Hour 3

Getting to Know Your Data

What You’ll Learn in This Hour:

Welcome to Hour 3! Now you get to know the data you will use for all the exercises and examples in the rest of the book. In this hour, you look at the data itself, attributes of the data, the way data might be used, potential customers, and more. You also check out T relationship diagrams that focus on the tables used in this book and the columns in those tables; these diagrams illustrate the relationships between the tables. Finally, a list of data is provided from each table so that you can see what the data actually looks like. You get a copy of the scripts to create these tables and insert the data into the database. As you progress through the book, you will build upon this database. Remember that anytime you need to visually refer to the data used in his book or remember how the data is related, refer to this hour. Now let’s get started.

The BIRD Database: Examples and Exercises in This Book

The database in this book focuses on birds. Virtually any database could have worked for the examples and exercises, but I wanted to use a different and interesting topic, to make the experience of learning SQL a little more fun. This first part of the hour accomplishes the following goals:

  •    Introduces you to the basic data

  •    Discusses organizations and users of this data

  •    Speculates how end users and customers might use the data

  •    Envisions opportunities for database expansion and growth down the road

  •    Envisions other data that might be integrated with this database

How to Talk About the Data

Before you continue your journey through SQL fundamentals, you need an introduction to the tables and data you will use throughout the book. The lessons all refer to an example database for a fictitious organization called Waterbird Photography.

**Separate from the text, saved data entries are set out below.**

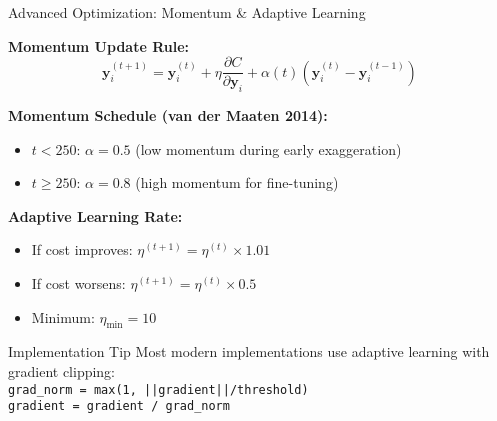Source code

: \documentclass[10pt]{beamer}
\begin{document}
\begin{frame}{Advanced Optimization: Momentum \& Adaptive Learning}

\textbf{Momentum Update Rule:}
\begin{equation}
\mathbf{y}_i^{(t+1)} = \mathbf{y}_i^{(t)} + \eta \frac{\partial C}{\partial \mathbf{y}_i} + \alpha(t)(\mathbf{y}_i^{(t)} - \mathbf{y}_i^{(t-1)})
\end{equation}

\vspace{0.15cm}
\textbf{Momentum Schedule (van der Maaten 2014):}
\begin{itemize}
    \setlength\itemsep{0em}
    \item $t < 250$: $\alpha = 0.5$ (low momentum during early exaggeration)
    \item $t \geq 250$: $\alpha = 0.8$ (high momentum for fine-tuning)
\end{itemize}

\vspace{0.15cm}
\textbf{Adaptive Learning Rate:}
\begin{itemize}
    \setlength\itemsep{0em}
    \item If cost improves: $\eta^{(t+1)} = \eta^{(t)} \times 1.01$
    \item If cost worsens: $\eta^{(t+1)} = \eta^{(t)} \times 0.5$
    \item Minimum: $\eta_{\min} = 10$
\end{itemize}

\vspace{0.15cm}
\begin{exampleblock}{Implementation Tip}
\footnotesize
Most modern implementations use adaptive learning with gradient clipping:\\
\texttt{grad\_norm = max(1, ||gradient||/threshold)}\\
\texttt{gradient = gradient / grad\_norm}
\end{exampleblock}

\end{frame}
\end{document}
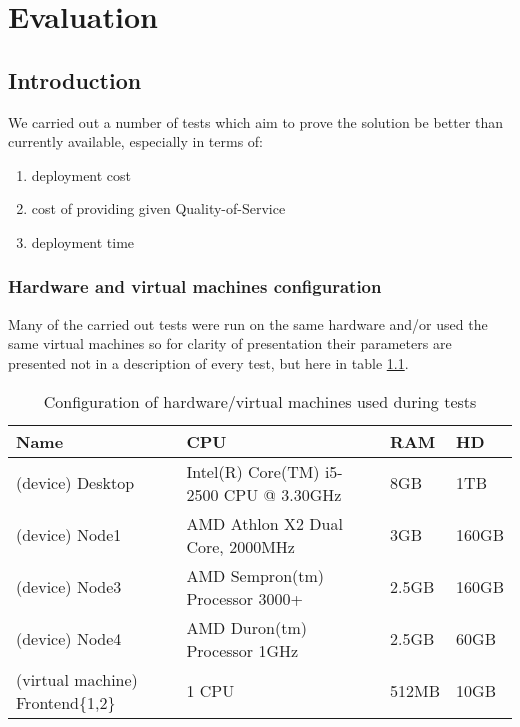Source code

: \chapter{Evaluation}


\section{Introduction}
We carried out a number of tests which aim to prove the solution be better than currently available, especially in terms of:
\begin{enumerate}
  \item deployment cost
  \item cost of providing given Quality-of-Service
  \item deployment time
\end{enumerate}

\subsection*{Hardware and virtual machines configuration}
Many of the carried out tests were run on the same hardware and/or used the same virtual machines so for clarity of presentation their parameters are presented not in a description of every test, but here in table \ref{tbl:test-deployment-time-common-hardware-configuration}.

\begin{table}
  \centering
  \begin{tabular}{ | l | l | l | l | }
    \hline                        
    Name & CPU & RAM & HD \\
    \hline
    (device) Desktop        & Intel(R) Core(TM) i5-2500 CPU @ 3.30GHz & 8GB & 1TB \\
    (device) Node1        & AMD Athlon\texttrademark 64 X2 Dual Core, 2000MHz & 3GB & 160GB \\
    (device) Node3        & AMD Sempron(tm) Processor 3000+ & 2.5GB & 160GB \\
    (device) Node4        & AMD Duron(tm) Processor 1GHz& 2.5GB & 60GB \\
    (virtual machine) Frontend\{1,2\}  & 1 CPU & 512MB & 10GB \\
    \hline  
  \end{tabular}
  \caption{Configuration of hardware/virtual machines used during tests}
  \label{tbl:test-deployment-time-common-hardware-configuration}
\end{table}

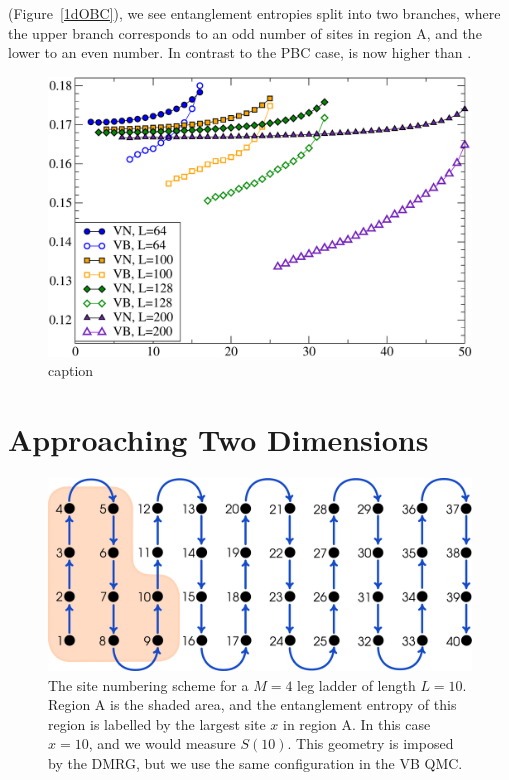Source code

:  (Figure~\ref{1dOBC}), we see entanglement entropies split into two branches, where the upper branch corresponds to an odd number of sites in region A, and the lower to an even number.
In contrast to the PBC case, \vb is now higher than \vn.

\begin{figure} {
\includegraphics[width=6in]{./figures/paper1/figure1/fig2_NEW.pdf} 
\centering
\caption[caption]{ 
	caption
}}
\end{figure}


\section{Approaching Two Dimensions}

\begin{figure} { \includegraphics[width=6in]{./figures/made/stuff_covering.pdf}
\centering
\caption[Geometry of a four-leg ladder]{
The site numbering scheme for a $M=4$ leg ladder of length $L=10$.  Region A is the shaded area, and the entanglement entropy of this region is labelled by the largest site $x$ in region A.
In this case $x=10$, and we would measure $S(10)$.  
This geometry is imposed by the DMRG, but we use the same configuration in the VB QMC.
 \label{laddersnake} }} 
 \end{figure}


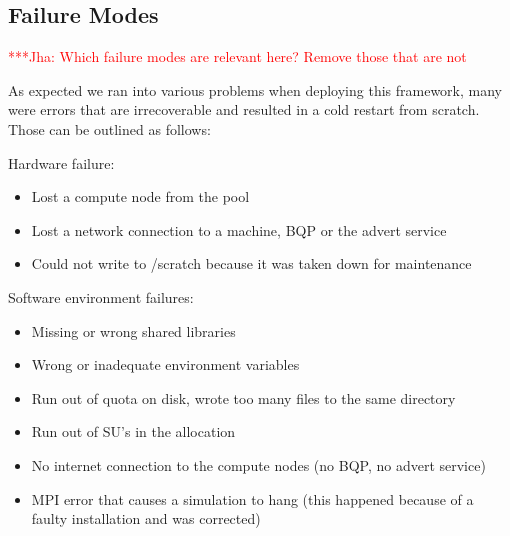 \documentclass[conference,final]{IEEEtran}
\newcommand{\jha}[0]{}
\newcommand{\jhanote}[1]{ {\textcolor{red} { ***Jha: #1 }}}
\begin{document}

\subsection{Failure Modes}

\jhanote{Which failure modes are relevant here? Remove those that are
  not}

As expected we ran into various problems when deploying this
framework, many were errors that are irrecoverable and resulted in a
cold restart from scratch. Those can be outlined as follows:

Hardware failure:
\begin{itemize}
\item{Lost a compute node from the pool}
\item{Lost a network connection to a machine, BQP or the advert service}
\item{Could not write to /scratch because it was taken down for maintenance}
\end{itemize}

Software environment failures:
\begin{itemize}
\item{Missing or wrong shared libraries}
\item{Wrong or inadequate environment variables}
\item{Run out of quota on disk, wrote too many files to the same directory}
\item{Run out of SU's in the allocation}
\item{No internet connection to the compute nodes (no BQP, no advert service)}
\item{MPI error that causes a simulation to hang (this happened because of a faulty installation and was corrected)}
\end{itemize}
\end{document}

Waterbird Photography data has been generated to create real-world scenarios for the examples and exercises in this book. The following sections provide an overview of the specific tables (the database) used, their relationship to one another, their structure, and examples of the data contained.

You can envision this database as one designed by a hobbyist/semipro wildlife photographer that, over time, evolves into something bigger. Within this database, you can look at any data you’d like and design anything you want. You can try to make sense of any information as usable data and convert it into a database for your organization that is not only usable, but makes your organization competitive in today’s market, regardless of your industry.

Keep in mind that, in this hour, we are only talking about the data. Before you begin to design or create a database, you need to look at the potential information and determine how that information can become usable data in an organization. So here, we are simply talking about the data openly so that you can understand it, see how the data is related to other data, and think about how potential organizations might use that data down the road. This chapter is all about the data itself, not database structures or SQL. In future hours, you will use SQL to manipulate and query this data in great detail.

Note

Know Your Data

Every person and every organization has a goal to succeed in some manner. In a data-driven world, SQL and data management are critical contributors to those goals. Knowing your data is mandatory. If you don’t know your data and maximize it, your competitors will.

Bird Information

Now let’s talk about birds. Before looking at entity diagrams, tables, and data, it helps to simply discuss the data. A lot of information about birds exists, and it might or might not be stored in a database. This is a simple database—it does not include all birds or all information about birds. So consider the following basic information to get you started:

  •    Each bird category includes some standard information about the bird itself.

  •    Each bird may have photographs taken from different locations by different photographers.

  •    Information about each bird’s diet will be stored.

  •    Information about each bird’s migration habits will be stored.

  •    Information about the types of nests each bird builds will be stored.

  •    Each bird may have one or more nicknames.

Organizations and Users

A variety of organizations, users, and customers can benefit from the information in this bird database. Let’s say that this database was created by a hobbyist wildlife photographer for personal use, but it evolved over time into something larger and multiple photographers now have access to it. With this in mind, you can speculate that the following types of organizations might use a database such as this:

  •    Photography and media

  •    Rescue organizations

  •    Parks

  •    Publications

  •    Online stores

  •    Government

  •    Birding groups

A few examples of some of the users within these organizations include the following:

  •    Individual photographers

  •    Volunteers

  •    Editors

  •    Park staff

  •    Retail customers

Opportunities for Expansion

As with any database, opportunities for expansion always exist. For example, if bird rescues start using the data within this database, you might create a set of tables about rescues that are integrated into the existing database. You also might end up storing more information about photographers and the equipment used in photographing various birds, such as cameras, lenses, and editing software. You can certainly think about other information that you could eventually integrate into a bird database, based on the previous information about organizations and users.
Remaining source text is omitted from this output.